- **WHAT IS NEEDED**:
Work through the listing below, copying each line that carries the word "linewidth".

________________

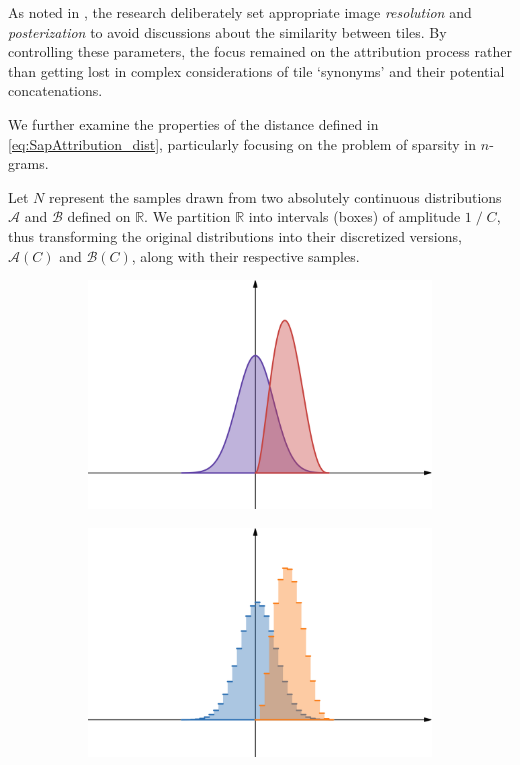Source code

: \noindent As noted in \cite{thesis}, the research deliberately set appropriate image \textit{resolution} and \textit{posterization} to avoid discussions about the similarity between tiles. By controlling these parameters, the focus remained on the attribution process rather than getting lost in complex considerations of tile ‘synonyms’ and their potential concatenations.

\bigskip
We further examine the properties of the distance defined in  \cref{eq:SapAttribution_dist}, particularly focusing on the problem of sparsity in $n$-grams.

\noindent Let $N$ represent the samples drawn from two absolutely continuous distributions $\mathcal{A}$ and $\mathcal{B}$ defined on $\mathbb{R}$. We partition $\mathbb{R}$ into intervals (boxes) of amplitude $1 \; / \; C$, thus transforming the original distributions into their discretized versions, $\mathcal{A}(C)$ and $\mathcal{B}(C)$, along with their respective samples.

\begin{figure}[ht]
	\centering
	\begin{subfigure}{0.45\linewidth}
		\includegraphics[width=\linewidth]{Figures/exnmodel_AB_cont.png}
	\end{subfigure} \begin{subfigure}{0.45\linewidth}
		\includegraphics[width=\linewidth]{Figures/exnmodel_AB_disc.png}
	\end{subfigure}
\end{figure}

________________

- **SOLUTION FOR THIS PROBLEM**:
	\begin{subfigure}{0.45\linewidth}
		\includegraphics[width=\linewidth]{Figures/exnmodel_AB_cont.png}
	\end{subfigure} \begin{subfigure}{0.45\linewidth}
		\includegraphics[width=\linewidth]{Figures/exnmodel_AB_disc.png}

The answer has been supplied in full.